In [None]:
# Install dependencies
!pip install ffmpy ffmpeg pydub spleeter librosa pytube

In [None]:
import os, time
from pydub import AudioSegment
import numpy as np
import scipy
from ffmpy import FFmpeg
from scipy.io import wavfile
from scipy.signal import get_window
import IPython.display as ipd
import matplotlib.pyplot as plt
import spleeter
import librosa
from sklearn.linear_model import LogisticRegression
from sklearn.metrics import accuracy_score, confusion_matrix
from sklearn.neighbors import KNeighborsClassifier
from sklearn.model_selection import train_test_split
from functools import reduce
from pytube import YouTube, Playlist
from pytube.exceptions import VideoUnavailable
import seaborn as sns


%matplotlib inline

In [None]:
# Data preprocessing: 
# 1. download song from youtube
# 2. change the format to wav
# 3. isolate the vocals
# 4. cut the song into 6-second slices and label them as real or artificial
# 5. take the mfcc of these slices

In [None]:
# Helper functions for filepaths

# Gets relative paths of a folders contents
def filepaths(folder):
    #realpath = os.path.realpath("mlproject.pynb")
    #parent_directory = os.path.dirname(realpath)
    #folder_path = os.path.join(parent_directory, folder)
    paths = []
    for filename in os.listdir(folder):
        if not filename.startswith("."):
            relative_path = os.path.join(folder, filename)
            paths.append(relative_path)
    return(paths)

# Relative filepaths of isolated vocals
def get_folder(folder):
    paths = []
    for subfolder in filepaths(folder):
        for filename in filepaths(subfolder):
            if not("accompaniment" in filename):
                #relative_path = os.path.join(folder, subfolder, filename)
                paths.append(filename)
    return(paths)

In [None]:
# Download the songs from youtube
# format will be mp4

artificial_pl = Playlist("https://www.youtube.com/playlist?list=PLB02wINShjkBKnLfufaEPnCupGO-SK6e4") 
human_pl     = Playlist("https://www.youtube.com/playlist?list=PLenUt8-yT90h031pCIMKJLw49uZ_2b62L")

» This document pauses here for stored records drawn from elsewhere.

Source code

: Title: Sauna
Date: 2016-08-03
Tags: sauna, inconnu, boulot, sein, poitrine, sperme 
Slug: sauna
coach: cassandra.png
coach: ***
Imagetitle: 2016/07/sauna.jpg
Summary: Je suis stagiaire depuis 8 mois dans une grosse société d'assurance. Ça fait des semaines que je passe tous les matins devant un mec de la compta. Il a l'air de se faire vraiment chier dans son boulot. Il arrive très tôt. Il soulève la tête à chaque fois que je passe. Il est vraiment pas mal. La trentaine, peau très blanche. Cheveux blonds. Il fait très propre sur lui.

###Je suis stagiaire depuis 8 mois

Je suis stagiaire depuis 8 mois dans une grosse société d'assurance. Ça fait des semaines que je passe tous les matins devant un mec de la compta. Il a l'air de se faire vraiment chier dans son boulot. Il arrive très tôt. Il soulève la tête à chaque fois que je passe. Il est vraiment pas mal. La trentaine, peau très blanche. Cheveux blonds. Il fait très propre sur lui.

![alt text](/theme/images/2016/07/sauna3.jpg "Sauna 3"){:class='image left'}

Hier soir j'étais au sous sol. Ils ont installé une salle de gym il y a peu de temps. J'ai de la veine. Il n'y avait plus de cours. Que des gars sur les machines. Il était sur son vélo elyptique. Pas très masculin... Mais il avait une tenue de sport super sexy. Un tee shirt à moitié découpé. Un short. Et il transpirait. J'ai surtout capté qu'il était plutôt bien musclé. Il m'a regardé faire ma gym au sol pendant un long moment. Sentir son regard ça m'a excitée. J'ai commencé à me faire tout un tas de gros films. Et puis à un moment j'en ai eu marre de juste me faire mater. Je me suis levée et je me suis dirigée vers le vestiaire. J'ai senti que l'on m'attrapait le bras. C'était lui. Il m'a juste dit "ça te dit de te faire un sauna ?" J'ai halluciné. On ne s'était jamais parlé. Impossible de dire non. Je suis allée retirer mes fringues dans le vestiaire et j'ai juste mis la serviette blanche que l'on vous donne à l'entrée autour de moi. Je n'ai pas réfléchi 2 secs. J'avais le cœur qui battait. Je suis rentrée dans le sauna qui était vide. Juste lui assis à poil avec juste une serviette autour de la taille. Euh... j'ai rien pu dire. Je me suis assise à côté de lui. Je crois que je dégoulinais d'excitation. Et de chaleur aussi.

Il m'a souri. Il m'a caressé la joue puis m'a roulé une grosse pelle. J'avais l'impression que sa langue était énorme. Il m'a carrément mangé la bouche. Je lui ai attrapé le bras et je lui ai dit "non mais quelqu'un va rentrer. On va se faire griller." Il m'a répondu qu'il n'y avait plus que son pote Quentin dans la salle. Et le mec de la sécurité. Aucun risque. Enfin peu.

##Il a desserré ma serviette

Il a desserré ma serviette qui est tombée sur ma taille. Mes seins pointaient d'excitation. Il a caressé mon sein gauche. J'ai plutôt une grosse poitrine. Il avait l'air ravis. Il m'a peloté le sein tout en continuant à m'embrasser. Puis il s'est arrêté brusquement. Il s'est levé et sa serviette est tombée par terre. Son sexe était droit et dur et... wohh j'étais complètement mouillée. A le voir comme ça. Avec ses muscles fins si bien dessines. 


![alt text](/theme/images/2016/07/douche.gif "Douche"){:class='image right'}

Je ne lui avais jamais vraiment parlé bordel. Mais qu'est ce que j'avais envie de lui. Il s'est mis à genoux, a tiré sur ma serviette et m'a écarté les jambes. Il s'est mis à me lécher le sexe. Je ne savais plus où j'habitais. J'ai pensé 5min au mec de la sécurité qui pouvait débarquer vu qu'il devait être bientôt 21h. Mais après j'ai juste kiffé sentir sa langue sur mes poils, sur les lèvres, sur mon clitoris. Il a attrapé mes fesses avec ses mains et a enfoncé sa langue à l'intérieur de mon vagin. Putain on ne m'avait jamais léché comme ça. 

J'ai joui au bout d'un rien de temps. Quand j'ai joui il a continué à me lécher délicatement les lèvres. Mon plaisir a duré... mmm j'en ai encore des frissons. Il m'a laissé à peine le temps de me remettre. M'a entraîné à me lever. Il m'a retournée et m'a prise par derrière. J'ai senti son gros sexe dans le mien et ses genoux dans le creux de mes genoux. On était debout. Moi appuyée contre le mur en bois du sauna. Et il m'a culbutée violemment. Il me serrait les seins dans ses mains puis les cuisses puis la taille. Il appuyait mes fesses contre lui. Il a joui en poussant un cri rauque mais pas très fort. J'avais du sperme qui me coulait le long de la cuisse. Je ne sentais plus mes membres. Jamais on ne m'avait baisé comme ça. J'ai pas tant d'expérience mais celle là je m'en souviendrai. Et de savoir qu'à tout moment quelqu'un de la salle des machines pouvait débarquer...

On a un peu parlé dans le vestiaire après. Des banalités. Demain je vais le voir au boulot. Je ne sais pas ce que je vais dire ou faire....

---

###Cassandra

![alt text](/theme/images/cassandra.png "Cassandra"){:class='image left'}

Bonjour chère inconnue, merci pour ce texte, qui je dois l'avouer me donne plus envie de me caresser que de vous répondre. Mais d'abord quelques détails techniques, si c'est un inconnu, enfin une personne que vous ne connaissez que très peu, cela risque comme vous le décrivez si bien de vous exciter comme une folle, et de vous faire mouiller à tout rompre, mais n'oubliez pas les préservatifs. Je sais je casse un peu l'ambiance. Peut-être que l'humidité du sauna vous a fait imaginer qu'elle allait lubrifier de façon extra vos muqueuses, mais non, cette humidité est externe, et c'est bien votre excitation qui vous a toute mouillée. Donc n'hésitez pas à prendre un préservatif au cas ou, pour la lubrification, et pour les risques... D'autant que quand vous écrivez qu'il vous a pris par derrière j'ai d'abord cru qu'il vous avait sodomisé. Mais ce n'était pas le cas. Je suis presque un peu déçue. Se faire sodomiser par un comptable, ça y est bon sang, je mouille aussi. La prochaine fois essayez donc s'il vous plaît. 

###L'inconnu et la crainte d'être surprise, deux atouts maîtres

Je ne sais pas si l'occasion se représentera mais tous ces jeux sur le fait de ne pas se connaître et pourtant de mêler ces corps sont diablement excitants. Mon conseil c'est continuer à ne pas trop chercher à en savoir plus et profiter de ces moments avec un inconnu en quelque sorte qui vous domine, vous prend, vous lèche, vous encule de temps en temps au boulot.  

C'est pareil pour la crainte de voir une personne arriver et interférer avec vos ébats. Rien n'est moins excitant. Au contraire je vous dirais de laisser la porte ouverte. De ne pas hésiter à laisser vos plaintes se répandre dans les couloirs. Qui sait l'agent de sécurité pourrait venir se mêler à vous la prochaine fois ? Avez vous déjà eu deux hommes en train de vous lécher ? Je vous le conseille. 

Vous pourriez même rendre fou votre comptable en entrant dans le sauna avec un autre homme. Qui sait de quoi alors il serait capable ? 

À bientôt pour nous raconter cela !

# get the length of RawAudio dirs and start from there so that not every video needs
# to be checked
for video in zip((artificial_pl.videos[:15]), (human_pl.videos[:15])):
    try:
        art_stream = video[0].streams.get_by_itag(139)
        #real_stream = video[1].streams.get_by_itag(139)
    except VideoUnavailable:
        print(f'Video is unavailable, skipping.')
    else:
        art_stream.download(output_path="0RawAudio/")
        #real_stream.download(output_path="1RawAudio/")
        print("Downloaded " + art_stream.title)


In [None]:
# Convert to wav
def convert_to_wav(folder, output_dir):
    input_dict  = {}
    output_dict = {}
    for song in folder:
        name = song.split("/")[1]
        song_name   = name.split('.')[0]
        output_name = output_dir + song_name + ".wav" 
        print(song)
        print(song_name + output_name)
        os.system("ffmpeg -i " + '"' + song + '"' + " -ac 2 -f wav " + '"' + output_name + '"')

In [None]:
convert_to_wav(filepaths("0RawAudio"), "0Wav/")
convert_to_wav(filepaths("1RawAudio"), "1Wav/")

In [None]:
features = []
labels   = []

# Take the wav-files and isolate the vocals
def isolate(songs, output_dir):
    # Isolate vocals
    #output_dir = "Vocals/ "
    for song in songs:
        #split = song.split("/")
        #songName = song.split("/")[1]
        song_with_quotes = '"' + song + '"' 
        print("spleeter separate -o " + output_dir + " " + song_with_quotes)
        os.system("spleeter separate -o " + output_dir + " " + song_with_quotes)
        #time.sleep(45)
        #os.system("rm " + song_with_quotes)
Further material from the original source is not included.